Namun, ada satu kondisi lain yang bisa membuat Nastique bertindak.

Itu adalah Kuze si Pembawa Malapetaka yang ingin membunuh seseorang yang menjadi targetnya.

Tidak hanya memberikan hukuman pembalasan kepada mereka yang inginMembunuh, Kuze berhak membunuh siapa pun dengan bebas, jika dia menginginkannya. Kartu truf utamanya, yang akan digunakan untuk membunuh Ratu Sephite.

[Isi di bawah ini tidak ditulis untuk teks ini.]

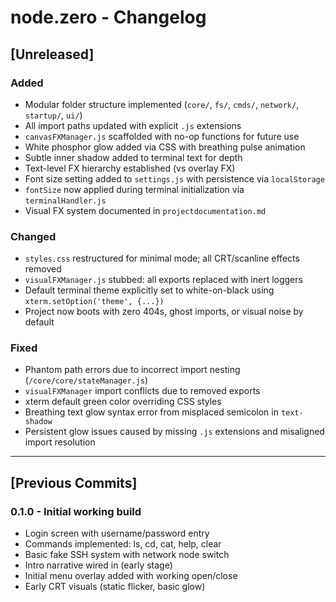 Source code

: # node.zero - Changelog

## [Unreleased]

### Added
- Modular folder structure implemented (`core/`, `fs/`, `cmds/`, `network/`, `startup/`, `ui/`)
- All import paths updated with explicit `.js` extensions
- `canvasFXManager.js` scaffolded with no-op functions for future use
- White phosphor glow added via CSS with breathing pulse animation
- Subtle inner shadow added to terminal text for depth
- Text-level FX hierarchy established (vs overlay FX)
- Font size setting added to `settings.js` with persistence via `localStorage`
- `fontSize` now applied during terminal initialization via `terminalHandler.js`
- Visual FX system documented in `projectdocumentation.md`

### Changed
- `styles.css` restructured for minimal mode; all CRT/scanline effects removed
- `visualFXManager.js` stubbed: all exports replaced with inert loggers
- Default terminal theme explicitly set to white-on-black using `xterm.setOption('theme', {...})`
- Project now boots with zero 404s, ghost imports, or visual noise by default

### Fixed
- Phantom path errors due to incorrect import nesting (`/core/core/stateManager.js`)
- `visualFXManager` import conflicts due to removed exports
- xterm default green color overriding CSS styles
- Breathing text glow syntax error from misplaced semicolon in `text-shadow`
- Persistent glow issues caused by missing `.js` extensions and misaligned import resolution

---

## [Previous Commits]

### 0.1.0 - Initial working build
- Login screen with username/password entry
- Commands implemented: ls, cd, cat, help, clear
- Basic fake SSH system with network node switch
- Intro narrative wired in (early stage)
- Initial menu overlay added with working open/close
- Early CRT visuals (static flicker, basic glow)
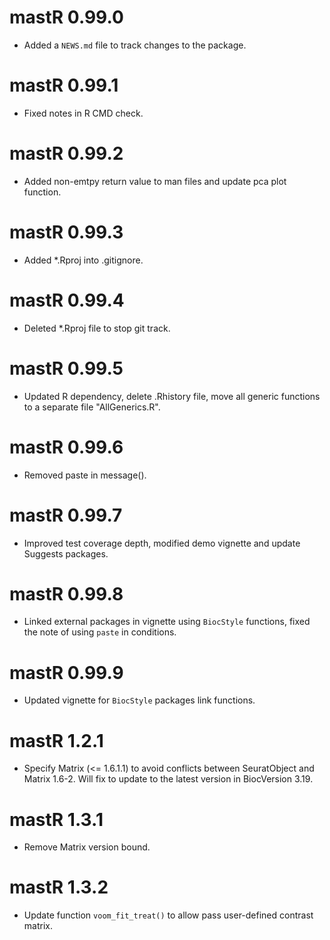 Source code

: # mastR 0.99.0

* Added a `NEWS.md` file to track changes to the package.

# mastR 0.99.1

* Fixed notes in R CMD check.

# mastR 0.99.2

* Added non-emtpy return value to man files and update pca plot function.

# mastR 0.99.3

* Added *.Rproj into .gitignore.

# mastR 0.99.4

* Deleted *.Rproj file to stop git track.

# mastR 0.99.5

* Updated R dependency, delete .Rhistory file, move all generic functions to a separate file "AllGenerics.R".

# mastR 0.99.6

* Removed paste in message().

# mastR 0.99.7

* Improved test coverage depth, modified demo vignette and update Suggests packages.

# mastR 0.99.8

* Linked external packages in vignette using `BiocStyle` functions, fixed the note of using `paste` in conditions.

# mastR 0.99.9

* Updated vignette for `BiocStyle` packages link functions.

# mastR 1.2.1

* Specify Matrix (<= 1.6.1.1) to avoid conflicts between SeuratObject and Matrix 1.6-2. Will fix to update to the latest version in BiocVersion 3.19.

# mastR 1.3.1

* Remove Matrix version bound.

# mastR 1.3.2

* Update function `voom_fit_treat()` to allow pass user-defined contrast matrix.
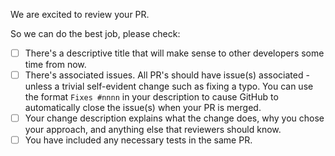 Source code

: We are excited to review your PR.

So we can do the best job, please check:

- [ ] There's a descriptive title that will make sense to other developers some time from now. 
- [ ] There's associated issues. All PR's should have issue(s) associated - unless a trivial self-evident change such as fixing a typo. You can use the format `Fixes #nnnn` in your description to cause GitHub to automatically close the issue(s) when your PR is merged.
- [ ] Your change description explains what the change does, why you chose your approach, and anything else that reviewers should know.
- [ ] You have included any necessary tests in the same PR.
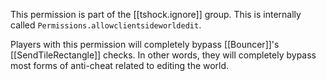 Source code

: This permission is part of the [[tshock.ignore]] group. This is internally called `Permissions.allowclientsideworldedit`.

Players with this permission will completely bypass [[Bouncer]]'s [[SendTileRectangle]] checks. In other words, they will completely bypass most forms of anti-cheat related to editing the world. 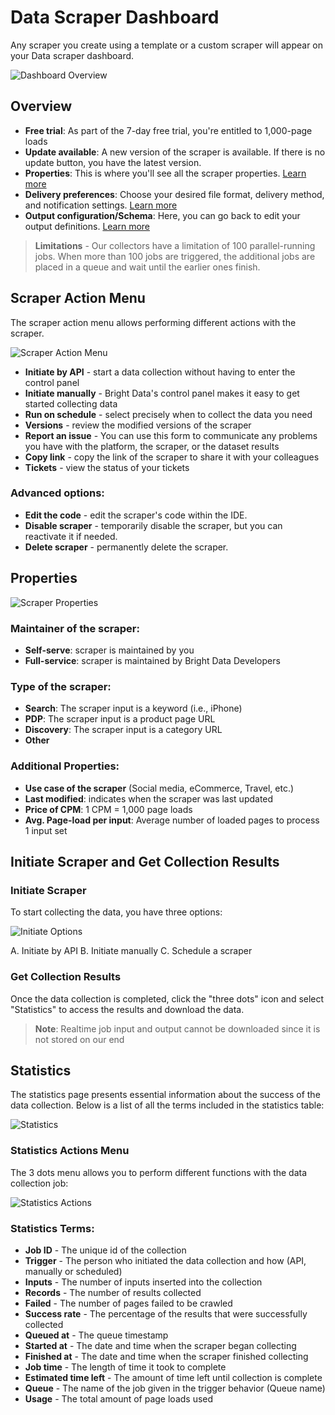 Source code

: # Data Scraper Dashboard

Any scraper you create using a template or a custom scraper will appear on your Data scraper dashboard.

![Dashboard Overview](https://mintlify.s3.us-west-1.amazonaws.com/brightdata/images/scraping-automation/web-scraping-ide/data-scraper-dashboard/dashboard-overview.png)

## Overview

- **Free trial**: As part of the 7-day free trial, you're entitled to 1,000-page loads
- **Update available**: A new version of the scraper is available. If there is no update button, you have the latest version.
- **Properties**: This is where you'll see all the scraper properties. [Learn more](#properties)
- **Delivery preferences**: Choose your desired file format, delivery method, and notification settings. [Learn more](06%20-%20initiate-data-collection-delivery-with-ide-scraper.md#delivery-options)
- **Output configuration/Schema**: Here, you can go back to edit your output definitions. [Learn more](06%20-%20initiate-data-collection-delivery-with-ide-scraper.md#output-schema)

> **Limitations** - Our collectors have a limitation of 100 parallel-running jobs. When more than 100 jobs are triggered, the additional jobs are placed in a queue and wait until the earlier ones finish.

## Scraper Action Menu

The scraper action menu allows performing different actions with the scraper.

![Scraper Action Menu](https://mintlify.s3.us-west-1.amazonaws.com/brightdata/images/scraping-automation/web-scraping-ide/data-scraper-dashboard/scraper-action-menu.png)

- **Initiate by API** - start a data collection without having to enter the control panel
- **Initiate manually** - Bright Data's control panel makes it easy to get started collecting data
- **Run on schedule** - select precisely when to collect the data you need
- **Versions** - review the modified versions of the scraper
- **Report an issue** - You can use this form to communicate any problems you have with the platform, the scraper, or the dataset results
- **Copy link** - copy the link of the scraper to share it with your colleagues
- **Tickets** - view the status of your tickets

### Advanced options:
- **Edit the code** - edit the scraper's code within the IDE.
- **Disable scraper** - temporarily disable the scraper, but you can reactivate it if needed.
- **Delete scraper** - permanently delete the scraper.

## Properties

![Scraper Properties](https://mintlify.s3.us-west-1.amazonaws.com/brightdata/images/scraping-automation/web-scraping-ide/data-scraper-dashboard/scraper-properties.png)

### Maintainer of the scraper:
- **Self-serve**: scraper is maintained by you
- **Full-service**: scraper is maintained by Bright Data Developers

### Type of the scraper:
- **Search**: The scraper input is a keyword (i.e., iPhone)
- **PDP**: The scraper input is a product page URL
- **Discovery**: The scraper input is a category URL
- **Other**

### Additional Properties:
- **Use case of the scraper** (Social media, eCommerce, Travel, etc.)
- **Last modified**: indicates when the scraper was last updated
- **Price of CPM**: 1 CPM = 1,000 page loads
- **Avg. Page-load per input**: Average number of loaded pages to process 1 input set

## Initiate Scraper and Get Collection Results

### Initiate Scraper

To start collecting the data, you have three options:

![Initiate Options](https://mintlify.s3.us-west-1.amazonaws.com/brightdata/images/scraping-automation/web-scraping-ide/data-scraper-dashboard/initiate-options.png)

A. Initiate by API
B. Initiate manually
C. Schedule a scraper

### Get Collection Results

Once the data collection is completed, click the "three dots" icon and select "Statistics" to access the results and download the data.

> **Note**: Realtime job input and output cannot be downloaded since it is not stored on our end

## Statistics

The statistics page presents essential information about the success of the data collection. Below is a list of all the terms included in the statistics table:

![Statistics](https://mintlify.s3.us-west-1.amazonaws.com/brightdata/images/scraping-automation/web-scraping-ide/data-scraper-dashboard/statistics.png)

### Statistics Actions Menu

The 3 dots menu allows you to perform different functions with the data collection job:

![Statistics Actions](https://mintlify.s3.us-west-1.amazonaws.com/brightdata/images/scraping-automation/web-scraping-ide/data-scraper-dashboard/statistics-actions.png)

### Statistics Terms:

- **Job ID** - The unique id of the collection
- **Trigger** - The person who initiated the data collection and how (API, manually or scheduled)
- **Inputs** - The number of inputs inserted into the collection
- **Records** - The number of results collected
- **Failed** - The number of pages failed to be crawled
- **Success rate** - The percentage of the results that were successfully collected
- **Queued at** - The queue timestamp
- **Started at** - The date and time when the scraper began collecting
- **Finished at** - The date and time when the scraper finished collecting
- **Job time** - The length of time it took to complete
- **Estimated time left** - The amount of time left until collection is complete
- **Queue** - The name of the job given in the trigger behavior (Queue name)
- **Usage** - The total amount of page loads used
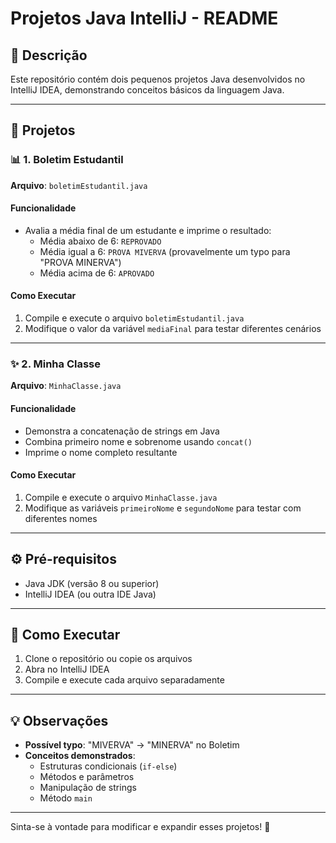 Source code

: # Projetos Java IntelliJ - README

## 📝 Descrição

Este repositório contém dois pequenos projetos Java desenvolvidos no IntelliJ IDEA, demonstrando conceitos básicos da linguagem Java.

---

## 🚀 Projetos

### 📊 1. Boletim Estudantil

**Arquivo**: `boletimEstudantil.java`

#### Funcionalidade
- Avalia a média final de um estudante e imprime o resultado:
  - Média abaixo de 6: `REPROVADO`
  - Média igual a 6: `PROVA MIVERVA` (provavelmente um typo para "PROVA MINERVA")
  - Média acima de 6: `APROVADO`

#### Como Executar
1. Compile e execute o arquivo `boletimEstudantil.java`
2. Modifique o valor da variável `mediaFinal` para testar diferentes cenários

---

### ✨ 2. Minha Classe

**Arquivo**: `MinhaClasse.java`

#### Funcionalidade
- Demonstra a concatenação de strings em Java
- Combina primeiro nome e sobrenome usando `concat()`
- Imprime o nome completo resultante

#### Como Executar
1. Compile e execute o arquivo `MinhaClasse.java`
2. Modifique as variáveis `primeiroNome` e `segundoNome` para testar com diferentes nomes

---

## ⚙️ Pré-requisitos

- Java JDK (versão 8 ou superior)
- IntelliJ IDEA (ou outra IDE Java)

---

## 🏁 Como Executar

1. Clone o repositório ou copie os arquivos
2. Abra no IntelliJ IDEA
3. Compile e execute cada arquivo separadamente

---

## 💡 Observações

- **Possível typo**: "MIVERVA" → "MINERVA" no Boletim
- **Conceitos demonstrados**:
  - Estruturas condicionais (`if-else`)
  - Métodos e parâmetros
  - Manipulação de strings
  - Método `main`

---

Sinta-se à vontade para modificar e expandir esses projetos! 🚀
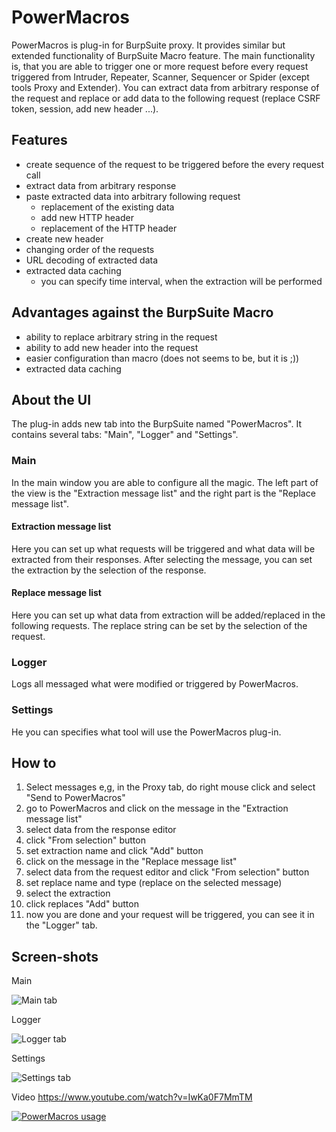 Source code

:# PowerMacros
PowerMacros is plug-in for BurpSuite proxy. It provides similar but extended functionality of BurpSuite Macro feature. The main functionality is, that you are able to trigger one or more request before every request triggered from Intruder, Repeater, Scanner, Sequencer or Spider (except tools Proxy and Extender). You can extract data from arbitrary response of the request and replace or add data to the following request (replace CSRF token, session, add new header ...).


## Features
- create sequence of the request to be triggered before the every request call
- extract data from arbitrary response
- paste extracted data into arbitrary following request
  - replacement of the existing data
  - add new HTTP header
  - replacement of the HTTP header
- create new header
- changing order of the requests
- URL decoding of extracted data
- extracted data caching
	- you can specify time interval, when the extraction will be performed

## Advantages against the BurpSuite Macro
- ability to replace arbitrary string in the request
- ability to add new header into the request
- easier configuration than macro (does not seems to be, but it is ;))
- extracted data caching

## About the UI
The plug-in adds new tab into the BurpSuite named "PowerMacros". It contains several tabs: "Main", "Logger" and "Settings".

### Main
In the main window you are able to configure all the magic. The left part of the view is the "Extraction message list" and the right part is the "Replace message list".

#### Extraction message list
Here you can set up what requests will be triggered and what data will be extracted from their responses. After selecting the message, you can set the extraction by the selection of the response.

#### Replace message list
Here you can set up what data from extraction will be added/replaced in the following requests. The replace string can be set by the selection of the request.

### Logger
Logs all messaged what were modified or triggered by PowerMacros.

### Settings
He you can specifies what tool will use the PowerMacros plug-in.

## How to
1. Select messages e,g, in the Proxy tab, do right mouse click and select "Send to PowerMacros"
2. go to PowerMacros and click on the message in the "Extraction message list"
3. select data from the response editor
4. click "From selection" button
5. set extraction name and click "Add" button
6. click on the message in the "Replace message list"
7. select data from the request editor and click "From selection" button
8. set replace name and type (replace on the selected message)
9. select the extraction
10. click replaces "Add" button
11. now you are done and your request will be triggered, you can see it in the "Logger" tab.

## Screen-shots

Main

![Main tab](/screenshot/main.png?raw=true "Main tab")

Logger

![Logger tab](/screenshot/logger.png?raw=true "Logger tab")

Settings

![Settings tab](/screenshot/settings.png?raw=true "Settings tab")

Video https://www.youtube.com/watch?v=IwKa0F7MmTM

[![PowerMacros usage](http://img.youtube.com/vi/IwKa0F7MmTM/0.jpg)](https://www.youtube.com/watch?v=IwKa0F7MmTM)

Tidak seorang pun mengetahui syarat untuk menggunakan kekuatannya ini. Curte dari Langit yang Indah. Tidak merasakan Angin Suram. Tidak seorang pun yang menyaksikan masih berjalan di negeri ini… kecuali Mestelexil.

Saat itu aku berusaha sebaik mungkin untuk membuatnya tampak seperti serangan balik otomatis, tapi…seberapa kuat ingatan Mestelexil?! Seberapa tajam penilaiannya…?! Dengan asumsi dia telah kembali ke pihak Aureatia, apakah itu berarti dia telah mengungkapkan rahasiaku kepada mereka?!

“Ugh, bisakah…kau…berhenti?!”

Tu dengan polosnya menggunakan kekuatan fisiknya untuk mengangkat tubuhnya dari bawah cengkeraman Mestelexil.

“Wow!”

Bahkan bagi Mestelexil, yang memiliki kekuatan luar biasa untuk ukuran sebuah konstruksi, kekuatan fisik Tu melampaui perkiraannya. Kehilangan keseimbangan, kali ini lengan ramping Tu yang mencengkeram pergelangan tangan Mestelexil.

Hanya dengan satu tangan, dia mengayunkannya ke sana kemari dalam arti yang sebenarnya.

“Wh-wh-whooooooooa!”

Langit-langit. Dinding. Lantai. Suara benturan yang terdengar seperti gempa bumi terus bergema di dalam kereta yang sedang bergerak.

Mestelexil, yang ukurannya dua kali lebih besar dari minia dan terbuat dari logam, dilempar ke segala arah, seolah-olah Tu adalah anak kecil yang nakal yang bermain dengan boneka binatangnya.

Gerbong penumpang, yang dibangun kokoh dan kuat, hancur berkeping-keping, remuk, dan bahkan suara pergerakan seluruh kereta pun menjadi terdistorsi akibat benturan tersebut.

“Kau sangat…keras! Golem jenis apa kau ini?!”

“Tu! Ini berbahaya! Kamu harus turun dari kereta ini!”

Kuze berteriak panik sambil melindungi Yaniegiz dari dampak kehancuran yang berputar-putar.

Kuze tidak percaya bahwa Tu akan terluka, bahkan melawan musuh seperti Mestelexil, Sang Kotak Pengetahuan Putus Asa. Meskipun dia mengamuk seperti prajurit yang mengamuk, dia tahu bahwa Tu cukup bijaksana untuk tidak melibatkan Kuze atau prajurit Aureatia yang tidak bersalah dalam semua itu.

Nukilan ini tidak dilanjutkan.